A sealed flask at a pressure of 1.50 atmospheres contains dinitrogen tetroxide. The gas is found to have dissociated by 20.00 percent at 298 kelvin, as shown: N2O4 is in equilibrium with two NO2. What is the value of the equilibrium constant, 𝐾 𝑝, at 298 kelvin? Give your answer to two decimal places.

𝐾 𝑝 is the equilibrium constant for partial pressures. The equilibrium constant for partial pressures is the ratio between the partial pressures of the products and reactants at equilibrium.

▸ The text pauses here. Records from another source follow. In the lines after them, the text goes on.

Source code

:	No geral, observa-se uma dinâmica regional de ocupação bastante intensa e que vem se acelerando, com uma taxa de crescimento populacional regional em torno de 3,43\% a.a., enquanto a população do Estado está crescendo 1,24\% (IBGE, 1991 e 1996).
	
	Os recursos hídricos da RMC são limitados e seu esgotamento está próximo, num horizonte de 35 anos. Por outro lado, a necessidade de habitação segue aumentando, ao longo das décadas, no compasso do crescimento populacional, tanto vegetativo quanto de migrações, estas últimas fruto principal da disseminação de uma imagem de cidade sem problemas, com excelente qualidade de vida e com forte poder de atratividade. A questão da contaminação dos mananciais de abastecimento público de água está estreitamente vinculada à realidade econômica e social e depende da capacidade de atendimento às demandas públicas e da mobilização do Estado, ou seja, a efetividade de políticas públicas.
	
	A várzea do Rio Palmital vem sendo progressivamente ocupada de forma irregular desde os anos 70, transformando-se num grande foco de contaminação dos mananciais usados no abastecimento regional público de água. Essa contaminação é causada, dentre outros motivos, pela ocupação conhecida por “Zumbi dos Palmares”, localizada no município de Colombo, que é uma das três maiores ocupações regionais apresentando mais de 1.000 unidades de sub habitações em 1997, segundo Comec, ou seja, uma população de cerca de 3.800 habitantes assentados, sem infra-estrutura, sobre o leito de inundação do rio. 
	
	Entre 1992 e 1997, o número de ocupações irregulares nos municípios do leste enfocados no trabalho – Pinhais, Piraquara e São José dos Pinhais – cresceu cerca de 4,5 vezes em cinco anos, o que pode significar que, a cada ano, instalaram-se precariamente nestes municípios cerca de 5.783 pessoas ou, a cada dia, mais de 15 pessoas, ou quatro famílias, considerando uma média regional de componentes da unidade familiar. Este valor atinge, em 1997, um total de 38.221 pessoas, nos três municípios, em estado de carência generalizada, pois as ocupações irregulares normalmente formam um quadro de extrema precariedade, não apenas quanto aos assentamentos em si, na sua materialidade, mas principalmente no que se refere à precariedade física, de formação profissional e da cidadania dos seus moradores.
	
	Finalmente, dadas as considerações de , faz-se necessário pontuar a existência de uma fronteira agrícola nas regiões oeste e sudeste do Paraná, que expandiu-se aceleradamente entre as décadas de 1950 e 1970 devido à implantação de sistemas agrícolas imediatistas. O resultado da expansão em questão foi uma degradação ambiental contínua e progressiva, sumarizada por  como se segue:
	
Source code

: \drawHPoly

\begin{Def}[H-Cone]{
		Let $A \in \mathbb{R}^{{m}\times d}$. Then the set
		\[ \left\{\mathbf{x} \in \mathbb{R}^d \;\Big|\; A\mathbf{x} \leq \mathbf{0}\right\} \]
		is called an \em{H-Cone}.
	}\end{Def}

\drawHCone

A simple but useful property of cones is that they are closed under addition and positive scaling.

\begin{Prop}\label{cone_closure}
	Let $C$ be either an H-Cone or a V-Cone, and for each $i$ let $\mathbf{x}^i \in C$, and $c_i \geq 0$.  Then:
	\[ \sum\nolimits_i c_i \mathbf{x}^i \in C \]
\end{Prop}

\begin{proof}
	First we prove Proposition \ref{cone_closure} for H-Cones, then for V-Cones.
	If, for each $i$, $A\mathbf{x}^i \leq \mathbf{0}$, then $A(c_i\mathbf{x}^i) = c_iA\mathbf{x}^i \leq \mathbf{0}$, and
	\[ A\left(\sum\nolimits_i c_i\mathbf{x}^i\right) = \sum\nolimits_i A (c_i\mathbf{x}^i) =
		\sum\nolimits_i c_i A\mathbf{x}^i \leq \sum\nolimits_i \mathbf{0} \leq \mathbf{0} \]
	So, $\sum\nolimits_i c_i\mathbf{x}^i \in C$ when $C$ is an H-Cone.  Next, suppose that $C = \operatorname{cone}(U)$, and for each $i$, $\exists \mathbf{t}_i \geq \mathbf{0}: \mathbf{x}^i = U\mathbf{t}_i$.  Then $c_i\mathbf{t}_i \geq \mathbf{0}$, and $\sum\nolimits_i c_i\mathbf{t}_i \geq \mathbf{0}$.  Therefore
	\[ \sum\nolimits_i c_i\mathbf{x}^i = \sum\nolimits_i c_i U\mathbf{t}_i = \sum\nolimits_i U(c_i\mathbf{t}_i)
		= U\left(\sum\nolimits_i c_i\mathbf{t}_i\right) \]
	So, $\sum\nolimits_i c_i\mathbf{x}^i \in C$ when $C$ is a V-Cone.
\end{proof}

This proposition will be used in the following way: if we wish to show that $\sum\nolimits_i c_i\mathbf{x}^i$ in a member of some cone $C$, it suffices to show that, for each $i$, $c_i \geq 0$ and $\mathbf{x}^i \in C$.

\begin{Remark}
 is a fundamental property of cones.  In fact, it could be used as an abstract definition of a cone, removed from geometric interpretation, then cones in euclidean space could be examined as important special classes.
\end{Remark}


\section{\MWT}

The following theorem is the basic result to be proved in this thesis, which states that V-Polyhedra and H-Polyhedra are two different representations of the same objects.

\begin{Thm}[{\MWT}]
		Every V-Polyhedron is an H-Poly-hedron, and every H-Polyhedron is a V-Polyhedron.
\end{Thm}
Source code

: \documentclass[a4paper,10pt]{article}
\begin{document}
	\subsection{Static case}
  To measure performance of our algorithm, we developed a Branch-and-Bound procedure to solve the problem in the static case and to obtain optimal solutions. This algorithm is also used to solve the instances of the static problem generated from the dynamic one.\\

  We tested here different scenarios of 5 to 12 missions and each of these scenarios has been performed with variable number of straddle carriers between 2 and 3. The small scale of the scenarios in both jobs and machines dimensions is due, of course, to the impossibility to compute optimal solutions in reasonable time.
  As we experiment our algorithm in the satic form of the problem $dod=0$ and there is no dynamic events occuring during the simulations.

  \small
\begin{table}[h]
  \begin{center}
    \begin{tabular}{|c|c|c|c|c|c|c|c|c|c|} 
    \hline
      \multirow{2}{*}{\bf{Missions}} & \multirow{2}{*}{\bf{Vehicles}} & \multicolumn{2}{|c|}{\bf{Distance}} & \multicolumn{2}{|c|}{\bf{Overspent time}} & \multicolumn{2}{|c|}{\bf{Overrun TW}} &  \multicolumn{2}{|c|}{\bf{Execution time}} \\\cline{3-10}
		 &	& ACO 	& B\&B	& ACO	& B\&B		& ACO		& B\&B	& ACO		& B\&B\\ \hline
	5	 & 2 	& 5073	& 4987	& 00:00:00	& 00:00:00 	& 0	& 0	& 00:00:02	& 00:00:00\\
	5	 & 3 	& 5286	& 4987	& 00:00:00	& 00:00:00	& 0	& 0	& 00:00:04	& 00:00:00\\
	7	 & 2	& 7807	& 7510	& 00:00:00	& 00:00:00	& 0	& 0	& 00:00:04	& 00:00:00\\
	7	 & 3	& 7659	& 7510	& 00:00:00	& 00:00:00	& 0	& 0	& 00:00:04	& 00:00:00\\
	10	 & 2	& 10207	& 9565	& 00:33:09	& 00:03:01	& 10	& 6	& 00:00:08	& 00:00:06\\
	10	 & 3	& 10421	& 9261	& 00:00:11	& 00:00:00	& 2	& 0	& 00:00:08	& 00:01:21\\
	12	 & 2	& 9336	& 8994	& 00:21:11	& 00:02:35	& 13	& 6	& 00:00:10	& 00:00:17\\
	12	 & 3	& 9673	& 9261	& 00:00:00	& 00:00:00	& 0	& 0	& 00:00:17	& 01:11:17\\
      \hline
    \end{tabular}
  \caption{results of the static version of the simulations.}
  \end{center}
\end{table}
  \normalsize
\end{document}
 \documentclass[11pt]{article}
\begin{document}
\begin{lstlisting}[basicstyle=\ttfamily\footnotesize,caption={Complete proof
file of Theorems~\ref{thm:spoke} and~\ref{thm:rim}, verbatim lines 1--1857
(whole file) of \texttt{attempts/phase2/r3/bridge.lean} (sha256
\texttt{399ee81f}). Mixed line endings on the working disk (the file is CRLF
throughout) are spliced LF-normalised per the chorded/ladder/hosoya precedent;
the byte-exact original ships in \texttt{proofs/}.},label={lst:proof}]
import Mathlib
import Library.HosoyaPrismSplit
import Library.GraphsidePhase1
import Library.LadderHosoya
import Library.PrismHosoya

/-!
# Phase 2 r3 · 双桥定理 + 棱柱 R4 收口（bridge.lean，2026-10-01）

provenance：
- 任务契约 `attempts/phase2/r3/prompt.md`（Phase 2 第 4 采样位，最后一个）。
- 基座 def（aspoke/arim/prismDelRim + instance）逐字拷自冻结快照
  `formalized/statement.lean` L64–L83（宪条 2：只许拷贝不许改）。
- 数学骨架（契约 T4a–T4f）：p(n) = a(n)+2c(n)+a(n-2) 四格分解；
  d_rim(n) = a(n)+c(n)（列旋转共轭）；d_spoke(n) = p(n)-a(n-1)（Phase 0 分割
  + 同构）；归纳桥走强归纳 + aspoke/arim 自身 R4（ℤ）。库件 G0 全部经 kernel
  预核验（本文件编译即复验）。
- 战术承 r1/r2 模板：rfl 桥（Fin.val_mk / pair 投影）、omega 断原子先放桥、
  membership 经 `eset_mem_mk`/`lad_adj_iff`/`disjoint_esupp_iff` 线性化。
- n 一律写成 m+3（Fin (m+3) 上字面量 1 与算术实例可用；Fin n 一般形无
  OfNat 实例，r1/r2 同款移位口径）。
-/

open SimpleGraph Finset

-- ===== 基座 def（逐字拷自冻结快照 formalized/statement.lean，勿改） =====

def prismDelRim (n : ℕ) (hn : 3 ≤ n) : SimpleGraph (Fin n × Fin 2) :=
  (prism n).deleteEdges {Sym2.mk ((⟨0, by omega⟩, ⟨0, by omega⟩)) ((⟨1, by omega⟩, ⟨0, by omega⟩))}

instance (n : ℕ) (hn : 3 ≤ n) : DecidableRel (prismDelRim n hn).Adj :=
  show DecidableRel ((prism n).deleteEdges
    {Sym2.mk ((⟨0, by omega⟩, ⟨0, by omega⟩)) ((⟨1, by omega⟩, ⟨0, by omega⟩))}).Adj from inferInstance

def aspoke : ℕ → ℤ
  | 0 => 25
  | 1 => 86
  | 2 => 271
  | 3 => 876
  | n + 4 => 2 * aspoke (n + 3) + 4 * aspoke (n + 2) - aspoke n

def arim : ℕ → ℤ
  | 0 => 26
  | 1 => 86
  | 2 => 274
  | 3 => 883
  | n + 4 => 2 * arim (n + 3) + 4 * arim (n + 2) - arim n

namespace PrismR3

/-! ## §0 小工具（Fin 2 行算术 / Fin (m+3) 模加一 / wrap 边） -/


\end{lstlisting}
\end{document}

Let’s consider a generic reaction equation where the lowercase letters represent stoichiometric coefficients and the uppercase letters represent chemical formulas. The 𝐾 𝑝 of this reaction can be calculated by dividing the partial pressures of the products by the partial pressures of the reactants, where each individual partial pressure is raised to the power of the respective stoichiometric coefficient. We can apply this understanding to the provided chemical reaction to construct an equation for the equilibrium constant for partial pressures. We find that 𝐾 𝑝 is equal to the partial pressure of NO2 squared divided by the partial pressure of N2O4.

We now have an equation for the equilibrium constant. But the question does not provide us with the partial pressures, so we’ll need to calculate these first.

Partial pressures are the pressures of individual gas components in a mixture. To calculate the partial pressure of a gas, we first need to know the mole fraction. The mole fraction is the amount of substance in moles divided by the total amount of all substances in the mixture also in moles. In this question, we haven’t been given the amount of moles of each species either. So before we can calculate the mole fractions and subsequently the partial pressures, we’ll need to calculate the number of moles of each species at equilibrium.

To help us, we can use the ICE method. In this method, we’ll record the initial number moles of each species involved in the reaction, the change in the number of moles, and the number of moles at equilibrium. Initially, we know that there will be zero moles of the product. But we don’t know how many moles of dinitrogen tetroxide were initially added to the flask. So let’s assume that we initially have one mole of reactant. In order to reach equilibrium, the number of moles of reactant will decrease by some amount that we can denote as 𝑥. Simultaneously, the number of moles of product will increase. We know from the balanced reaction equation that one mole of reactant will produce two moles of product. So the amount of product should increase by two times 𝑥.

We are told in the question that the dinitrogen tetroxide is found to have dissociated by 20 percent. 20 percent of one mole is 0.2 moles. This is the value of 𝑥. This means that the amount of product will increase by two times 0.2 moles, which is 0.4 moles. If we add the change in amount to the initial amount, we can calculate the equilibrium amount. So at equilibrium, there are 0.8 moles of N2O4 and 0.4 moles of NO2 for a total of 1.2 moles of gas in the flask.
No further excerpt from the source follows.